* [Data for the task]

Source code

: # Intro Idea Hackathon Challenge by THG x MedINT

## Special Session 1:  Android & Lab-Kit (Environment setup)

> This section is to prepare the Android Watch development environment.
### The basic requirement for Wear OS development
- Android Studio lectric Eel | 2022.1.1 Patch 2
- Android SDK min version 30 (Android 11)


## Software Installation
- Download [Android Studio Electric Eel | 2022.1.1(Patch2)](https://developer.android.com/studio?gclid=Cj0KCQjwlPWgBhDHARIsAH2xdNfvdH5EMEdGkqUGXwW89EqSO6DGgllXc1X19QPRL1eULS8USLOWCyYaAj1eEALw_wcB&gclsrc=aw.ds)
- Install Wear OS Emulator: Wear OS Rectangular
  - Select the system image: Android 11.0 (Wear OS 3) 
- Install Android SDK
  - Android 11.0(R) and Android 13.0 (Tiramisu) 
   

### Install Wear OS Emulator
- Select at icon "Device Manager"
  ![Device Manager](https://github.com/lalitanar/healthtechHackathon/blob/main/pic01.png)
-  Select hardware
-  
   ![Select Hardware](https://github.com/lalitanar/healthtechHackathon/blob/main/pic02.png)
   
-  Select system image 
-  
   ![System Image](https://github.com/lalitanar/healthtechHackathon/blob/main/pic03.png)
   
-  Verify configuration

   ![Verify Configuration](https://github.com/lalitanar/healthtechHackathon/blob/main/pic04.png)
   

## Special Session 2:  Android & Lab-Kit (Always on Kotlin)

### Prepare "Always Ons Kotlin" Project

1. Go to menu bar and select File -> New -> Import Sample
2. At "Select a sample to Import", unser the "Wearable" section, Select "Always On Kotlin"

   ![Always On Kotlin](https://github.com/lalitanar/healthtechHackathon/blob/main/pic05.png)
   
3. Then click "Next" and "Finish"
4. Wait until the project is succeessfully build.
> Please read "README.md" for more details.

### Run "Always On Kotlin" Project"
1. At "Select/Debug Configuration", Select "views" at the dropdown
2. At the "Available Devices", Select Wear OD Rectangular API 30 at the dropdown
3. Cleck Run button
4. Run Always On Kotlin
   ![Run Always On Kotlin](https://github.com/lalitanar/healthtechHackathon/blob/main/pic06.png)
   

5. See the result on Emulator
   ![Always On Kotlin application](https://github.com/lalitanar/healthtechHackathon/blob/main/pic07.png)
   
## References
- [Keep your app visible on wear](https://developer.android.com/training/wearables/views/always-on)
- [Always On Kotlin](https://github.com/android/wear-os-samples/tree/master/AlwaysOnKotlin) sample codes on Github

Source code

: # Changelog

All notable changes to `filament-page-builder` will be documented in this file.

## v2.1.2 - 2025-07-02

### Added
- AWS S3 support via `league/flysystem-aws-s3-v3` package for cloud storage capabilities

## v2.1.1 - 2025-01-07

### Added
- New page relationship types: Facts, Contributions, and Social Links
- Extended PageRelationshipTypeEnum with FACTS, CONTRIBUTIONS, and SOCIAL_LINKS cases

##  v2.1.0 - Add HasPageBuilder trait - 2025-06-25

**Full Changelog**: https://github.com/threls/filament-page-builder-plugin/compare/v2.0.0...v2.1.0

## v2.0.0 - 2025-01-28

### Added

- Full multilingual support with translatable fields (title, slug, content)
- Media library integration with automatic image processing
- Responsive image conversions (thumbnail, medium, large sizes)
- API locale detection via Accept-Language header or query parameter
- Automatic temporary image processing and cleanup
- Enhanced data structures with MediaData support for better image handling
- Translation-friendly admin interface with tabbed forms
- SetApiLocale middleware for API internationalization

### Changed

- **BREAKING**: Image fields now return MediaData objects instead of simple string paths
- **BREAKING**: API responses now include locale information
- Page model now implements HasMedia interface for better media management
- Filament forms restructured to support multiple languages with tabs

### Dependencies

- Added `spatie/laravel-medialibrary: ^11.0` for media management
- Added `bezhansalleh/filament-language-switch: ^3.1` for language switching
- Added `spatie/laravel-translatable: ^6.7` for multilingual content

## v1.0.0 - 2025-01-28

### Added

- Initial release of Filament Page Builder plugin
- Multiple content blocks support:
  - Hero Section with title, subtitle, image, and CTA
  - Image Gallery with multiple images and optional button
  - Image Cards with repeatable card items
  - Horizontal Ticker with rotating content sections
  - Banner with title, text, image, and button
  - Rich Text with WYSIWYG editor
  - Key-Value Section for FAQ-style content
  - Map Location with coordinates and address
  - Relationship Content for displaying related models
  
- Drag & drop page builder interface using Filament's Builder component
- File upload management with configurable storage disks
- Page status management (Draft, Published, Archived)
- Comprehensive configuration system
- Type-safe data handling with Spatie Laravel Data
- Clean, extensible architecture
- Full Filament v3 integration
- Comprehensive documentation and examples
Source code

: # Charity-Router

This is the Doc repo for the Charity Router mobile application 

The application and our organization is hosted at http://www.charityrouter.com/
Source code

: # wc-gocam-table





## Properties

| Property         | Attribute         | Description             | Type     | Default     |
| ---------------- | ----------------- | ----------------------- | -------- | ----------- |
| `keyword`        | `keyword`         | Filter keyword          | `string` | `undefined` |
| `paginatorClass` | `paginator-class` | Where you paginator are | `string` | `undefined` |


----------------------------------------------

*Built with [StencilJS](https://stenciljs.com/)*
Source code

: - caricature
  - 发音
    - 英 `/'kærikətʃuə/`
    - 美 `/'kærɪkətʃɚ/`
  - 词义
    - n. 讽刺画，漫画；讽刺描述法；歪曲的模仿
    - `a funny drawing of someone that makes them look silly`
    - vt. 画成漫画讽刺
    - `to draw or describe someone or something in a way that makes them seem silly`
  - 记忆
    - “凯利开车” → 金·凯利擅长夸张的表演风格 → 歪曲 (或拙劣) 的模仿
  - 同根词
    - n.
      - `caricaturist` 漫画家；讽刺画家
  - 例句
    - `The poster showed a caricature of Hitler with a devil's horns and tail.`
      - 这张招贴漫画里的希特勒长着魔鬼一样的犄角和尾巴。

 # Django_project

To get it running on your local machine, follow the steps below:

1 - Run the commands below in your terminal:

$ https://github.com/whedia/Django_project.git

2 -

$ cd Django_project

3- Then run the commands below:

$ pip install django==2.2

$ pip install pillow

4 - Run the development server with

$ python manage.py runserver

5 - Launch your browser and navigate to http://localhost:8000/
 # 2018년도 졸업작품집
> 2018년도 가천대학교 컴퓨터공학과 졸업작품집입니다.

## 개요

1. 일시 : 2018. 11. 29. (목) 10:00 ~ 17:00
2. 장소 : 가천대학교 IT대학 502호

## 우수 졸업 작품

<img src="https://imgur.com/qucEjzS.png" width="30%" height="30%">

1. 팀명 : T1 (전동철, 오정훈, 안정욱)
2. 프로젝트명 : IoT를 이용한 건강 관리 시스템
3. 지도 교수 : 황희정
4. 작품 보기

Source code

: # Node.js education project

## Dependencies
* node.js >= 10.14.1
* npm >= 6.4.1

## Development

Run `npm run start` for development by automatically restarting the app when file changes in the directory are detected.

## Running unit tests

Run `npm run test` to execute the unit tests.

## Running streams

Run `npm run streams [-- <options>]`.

* [Prompt]
If a line in the records above holds the string "forms", copy it.

* [Result below]
- Translation-friendly admin interface with tabbed forms
- Filament forms restructured to support multiple languages with tabs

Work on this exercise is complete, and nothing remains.